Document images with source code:
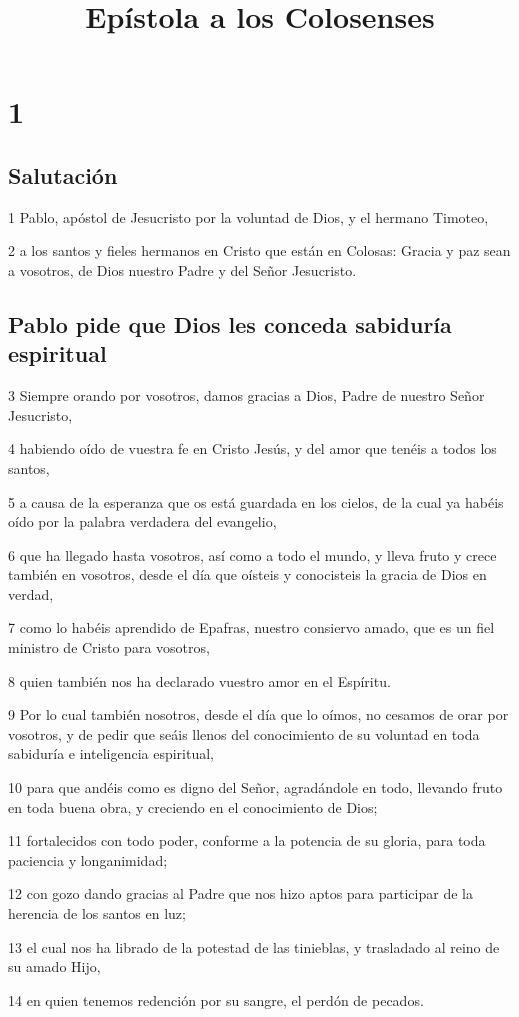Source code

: 
\title{Epístola a los Colosenses}

\chapter{1}

\section*{Salutación}

\par 1 Pablo, apóstol de Jesucristo por la voluntad de Dios, y el hermano Timoteo,
\par 2 a los santos y fieles hermanos en Cristo que están en Colosas: Gracia y paz sean a vosotros, de Dios nuestro Padre y del Señor Jesucristo.

\section*{Pablo pide que Dios les conceda sabiduría espiritual}

\par 3 Siempre orando por vosotros, damos gracias a Dios, Padre de nuestro Señor Jesucristo,
\par 4 habiendo oído de vuestra fe en Cristo Jesús, y del amor que tenéis a todos los santos,
\par 5 a causa de la esperanza que os está guardada en los cielos, de la cual ya habéis oído por la palabra verdadera del evangelio,
\par 6 que ha llegado hasta vosotros, así como a todo el mundo, y lleva fruto y crece también en vosotros, desde el día que oísteis y conocisteis la gracia de Dios en verdad,
\par 7 como lo habéis aprendido de Epafras, nuestro consiervo amado, que es un fiel ministro de Cristo para vosotros,
\par 8 quien también nos ha declarado vuestro amor en el Espíritu.
\par 9 Por lo cual también nosotros, desde el día que lo oímos, no cesamos de orar por vosotros, y de pedir que seáis llenos del conocimiento de su voluntad en toda sabiduría e inteligencia espiritual,
\par 10 para que andéis como es digno del Señor, agradándole en todo, llevando fruto en toda buena obra, y creciendo en el conocimiento de Dios;
\par 11 fortalecidos con todo poder, conforme a la potencia de su gloria, para toda paciencia y longanimidad;
\par 12 con gozo dando gracias al Padre que nos hizo aptos para participar de la herencia de los santos en luz;
\par 13 el cual nos ha librado de la potestad de las tinieblas, y trasladado al reino de su amado Hijo,
\par 14 en quien tenemos redención por su sangre, el perdón de pecados.

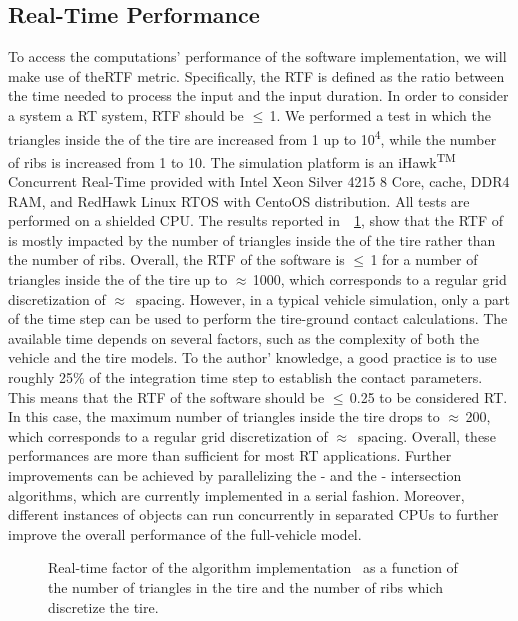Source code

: \subsection{Real-Time Performance}
\label{app2:sec:performance}

To access the computations' performance of the \Enve{} \cpp{} software implementation, we will make use of the\ac{RTF} metric. Specifically, the \ac{RTF} is defined as the ratio between the time needed to process the input and the input duration. In order to consider a system a \ac{RT} system, \ac{RTF} should be $\leq$\,1. We performed a test in which the triangles inside the \Aabb{} of the tire are increased from 1 up to 10\textsuperscript{4}, while the number of ribs is increased from 1 to 10. The simulation platform is an iHawk\textsuperscript{TM} Concurrent Real-Time provided with  Intel Xeon Silver 4215 8 Core,  cache,  DDR4 \ac{RAM}, and  RedHawk Linux RTOS with CentoOS distribution. All tests are performed on a shielded CPU. The results reported in~\figurename{}~\ref{app2:fig:rtf_enve}, show that the \ac{RTF} of \Enve{} is mostly impacted by the number of triangles inside the \Aabb{} of the tire rather than the number of ribs. Overall, the \ac{RTF} of the software is $\leq$\,1 for a number of triangles inside the \Aabb{} of the tire up to $\approx$\,1000, which corresponds to a regular grid discretization of $\approx$\, spacing. However, in a typical vehicle simulation, only a part of the time step can be used to perform the tire-ground contact calculations. The available time depends on several factors, such as the complexity of both the vehicle and the tire models. To the author' knowledge, a good practice is to use roughly 25\% of the integration time step to establish the contact parameters. This means that the \ac{RTF} of the software should be $\leq$\,0.25 to be considered \ac{RT}. In this case, the maximum number of triangles inside the tire \Aabb{} drops to $\approx$\,200, which corresponds to a regular grid discretization of $\approx$\, spacing. Overall, these performances are more than sufficient for most \ac{RT} applications. Further improvements can be achieved by parallelizing the \AabbTree{}-\Aabb{} and the \Rib{}-\TriangleGround{} intersection algorithms, which are currently implemented in a serial fashion. Moreover, different instances of \Enve{} objects can run concurrently in separated CPUs to further improve the overall performance of the full-vehicle model.

\begin{figure}[!htp]
  \centering
  \caption{Real-time factor of the \Enve{} algorithm \cpp{} implementation~\cite{enve} as a function of the number of triangles in the tire \Aabb{} and the number of ribs which discretize the tire.}
  \label{app2:fig:rtf_enve}
\end{figure}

• [Task to complete]:
Carry over each record above character for character, with the pictures left out.

• [Exercise result]:
Source code

: 
\title{Epístola a los Colosenses}

\chapter{1}

\section*{Salutación}

\par 1 Pablo, apóstol de Jesucristo por la voluntad de Dios, y el hermano Timoteo,
\par 2 a los santos y fieles hermanos en Cristo que están en Colosas: Gracia y paz sean a vosotros, de Dios nuestro Padre y del Señor Jesucristo.

\section*{Pablo pide que Dios les conceda sabiduría espiritual}

\par 3 Siempre orando por vosotros, damos gracias a Dios, Padre de nuestro Señor Jesucristo,
\par 4 habiendo oído de vuestra fe en Cristo Jesús, y del amor que tenéis a todos los santos,
\par 5 a causa de la esperanza que os está guardada en los cielos, de la cual ya habéis oído por la palabra verdadera del evangelio,
\par 6 que ha llegado hasta vosotros, así como a todo el mundo, y lleva fruto y crece también en vosotros, desde el día que oísteis y conocisteis la gracia de Dios en verdad,
\par 7 como lo habéis aprendido de Epafras, nuestro consiervo amado, que es un fiel ministro de Cristo para vosotros,
\par 8 quien también nos ha declarado vuestro amor en el Espíritu.
\par 9 Por lo cual también nosotros, desde el día que lo oímos, no cesamos de orar por vosotros, y de pedir que seáis llenos del conocimiento de su voluntad en toda sabiduría e inteligencia espiritual,
\par 10 para que andéis como es digno del Señor, agradándole en todo, llevando fruto en toda buena obra, y creciendo en el conocimiento de Dios;
\par 11 fortalecidos con todo poder, conforme a la potencia de su gloria, para toda paciencia y longanimidad;
\par 12 con gozo dando gracias al Padre que nos hizo aptos para participar de la herencia de los santos en luz;
\par 13 el cual nos ha librado de la potestad de las tinieblas, y trasladado al reino de su amado Hijo,
\par 14 en quien tenemos redención por su sangre, el perdón de pecados.

Source code

: \subsection{Real-Time Performance}
\label{app2:sec:performance}

To access the computations' performance of the \Enve{} \cpp{} software implementation, we will make use of the\ac{RTF} metric. Specifically, the \ac{RTF} is defined as the ratio between the time needed to process the input and the input duration. In order to consider a system a \ac{RT} system, \ac{RTF} should be $\leq$\,1. We performed a test in which the triangles inside the \Aabb{} of the tire are increased from 1 up to 10\textsuperscript{4}, while the number of ribs is increased from 1 to 10. The simulation platform is an iHawk\textsuperscript{TM} Concurrent Real-Time provided with  Intel Xeon Silver 4215 8 Core,  cache,  DDR4 \ac{RAM}, and  RedHawk Linux RTOS with CentoOS distribution. All tests are performed on a shielded CPU. The results reported in~\figurename{}~\ref{app2:fig:rtf_enve}, show that the \ac{RTF} of \Enve{} is mostly impacted by the number of triangles inside the \Aabb{} of the tire rather than the number of ribs. Overall, the \ac{RTF} of the software is $\leq$\,1 for a number of triangles inside the \Aabb{} of the tire up to $\approx$\,1000, which corresponds to a regular grid discretization of $\approx$\, spacing. However, in a typical vehicle simulation, only a part of the time step can be used to perform the tire-ground contact calculations. The available time depends on several factors, such as the complexity of both the vehicle and the tire models. To the author' knowledge, a good practice is to use roughly 25\% of the integration time step to establish the contact parameters. This means that the \ac{RTF} of the software should be $\leq$\,0.25 to be considered \ac{RT}. In this case, the maximum number of triangles inside the tire \Aabb{} drops to $\approx$\,200, which corresponds to a regular grid discretization of $\approx$\, spacing. Overall, these performances are more than sufficient for most \ac{RT} applications. Further improvements can be achieved by parallelizing the \AabbTree{}-\Aabb{} and the \Rib{}-\TriangleGround{} intersection algorithms, which are currently implemented in a serial fashion. Moreover, different instances of \Enve{} objects can run concurrently in separated CPUs to further improve the overall performance of the full-vehicle model.

\begin{figure}[!htp]
  \centering
  \caption{Real-time factor of the \Enve{} algorithm \cpp{} implementation~\cite{enve} as a function of the number of triangles in the tire \Aabb{} and the number of ribs which discretize the tire.}
  \label{app2:fig:rtf_enve}
\end{figure}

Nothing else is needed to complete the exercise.